Submitted Jan. 12, 1998. **Decided Jan. 15, 1998

Before: BROWNING, KLEINFELD, and THOMAS, Circuit Judges.


Federal prisoner David Joseph Brown appeals pro se the district court's denial of his petition to modify the $5,000 fine imposed at sentencing. We have jurisdiction pursuant to 28 U.S.C. § 1291, and vacate and remand with instructions to dismiss for lack of jurisdiction.

Brown contends that the district court: erred by denying his petition to reduce his fine under 18 U.S.C. § 3573(b). We review de novo a district court's assumption of jurisdiction. See United States v. Stump, 914 F.2d 170, 172 (9th Cir. 1990). Absent a claim that a fine is illegal, the court can modify a fine only under Federal Rule of Criminal Procedure 35 or 18 U.S.C. § 3573. See 18 U.S.C. § 3572(c) (1988 & Supp. V.1993).

None of the circumstances permitting a sentence reduction under Rule 35 are present here, and in 1987 Congress amended section 3573 to restrict to the government the right to petition for modification or remission of a fine. See Criminal Fine Improvements Act of 1987, Pub. L. No. 100-185, 101 Stat. 1282 (1987); see also Sentencing Reform Act of 1984, Pub. L. No. 98-473, 98 Stat.1997 (1984). As the district court noted, the government did not petition to modify Brown's fine pursuant to section 3573. Accordingly, the district court was not empowered to reduce Brown's fine.1 

VACATED AND REMANDED with instructions to dismiss for lack of jurisdiction.

We do not address the government's argument that Brown waived his right to appeal his sentence in his plea-agreement. For one thing, the government did not present this argument to the district court, so it may have waived it. Second, the AUSA informed us (in response to record request) that no one ever requested preparation of the plea transcript, so it hasn't been transcribed. Given that the district court lacked jurisdiction anyway, it seemed pointless to order preparation.

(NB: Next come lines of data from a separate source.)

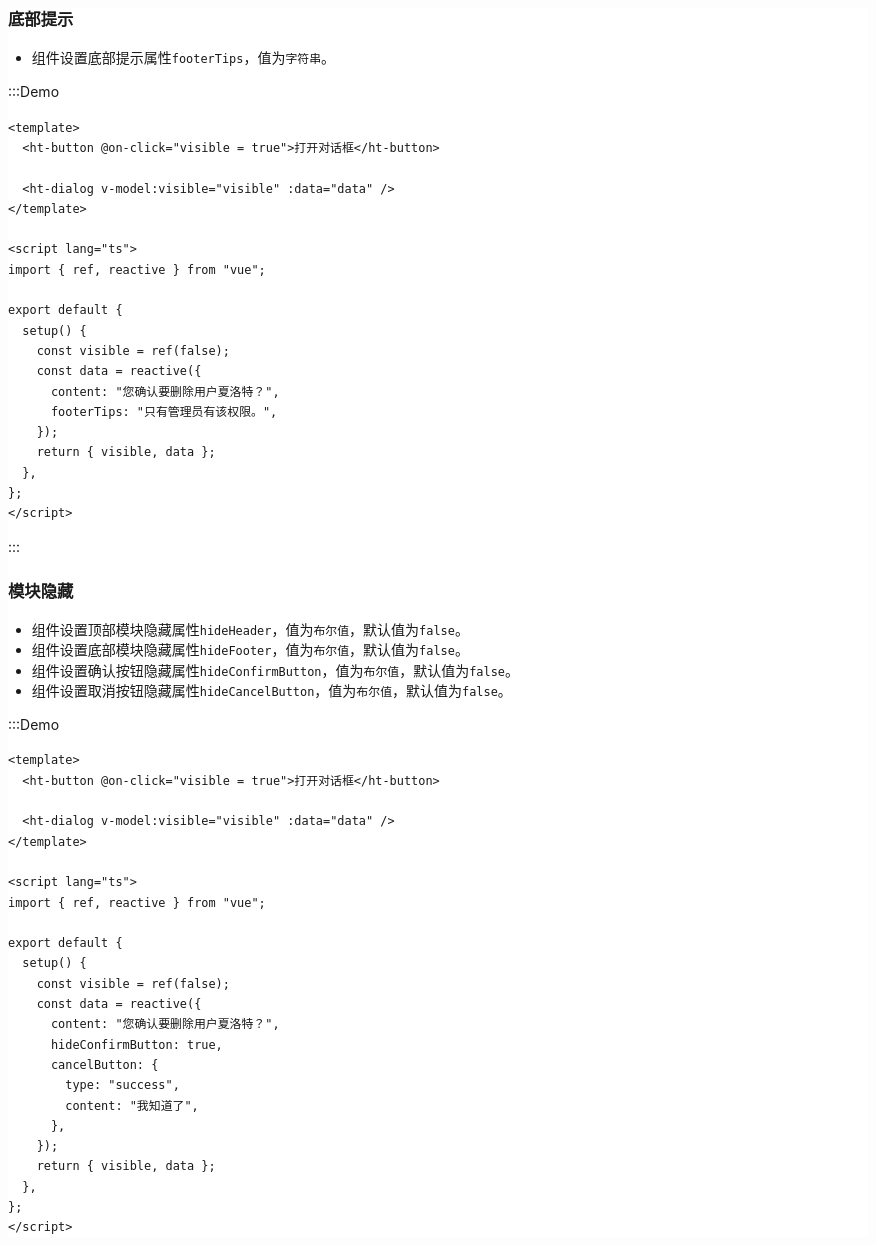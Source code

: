 
### 底部提示

- 组件设置底部提示属性`footerTips`，值为`字符串`。



:::Demo
```vue demo
<template>
  <ht-button @on-click="visible = true">打开对话框</ht-button>

  <ht-dialog v-model:visible="visible" :data="data" />
</template>

<script lang="ts">
import { ref, reactive } from "vue";

export default {
  setup() {
    const visible = ref(false);
    const data = reactive({
      content: "您确认要删除用户夏洛特？",
      footerTips: "只有管理员有该权限。",
    });
    return { visible, data };
  },
};
</script>
```
:::


### 模块隐藏

- 组件设置顶部模块隐藏属性`hideHeader`，值为`布尔值`，默认值为`false`。
- 组件设置底部模块隐藏属性`hideFooter`，值为`布尔值`，默认值为`false`。
- 组件设置确认按钮隐藏属性`hideConfirmButton`，值为`布尔值`，默认值为`false`。
- 组件设置取消按钮隐藏属性`hideCancelButton`，值为`布尔值`，默认值为`false`。



:::Demo
```vue demo
<template>
  <ht-button @on-click="visible = true">打开对话框</ht-button>

  <ht-dialog v-model:visible="visible" :data="data" />
</template>

<script lang="ts">
import { ref, reactive } from "vue";

export default {
  setup() {
    const visible = ref(false);
    const data = reactive({
      content: "您确认要删除用户夏洛特？",
      hideConfirmButton: true,
      cancelButton: {
        type: "success",
        content: "我知道了",
      },
    });
    return { visible, data };
  },
};
</script>
```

The panel unanimously finds this case suitable for decision without oral argument. See Fed. R. App. P. 34(a); 9th Cir. R. 34-4


This disposition is not appropriate for publication and may not be cited to or by the courts of this circuit except as provided by 9th Cir. R. 36-3


We decline to address Brown's First Amendment and due process challenges to section 3573, because he did not present these arguments to the district court. See United States v. Robinson, 20 F.3d 1030, 1032 (9th Cir. 1994)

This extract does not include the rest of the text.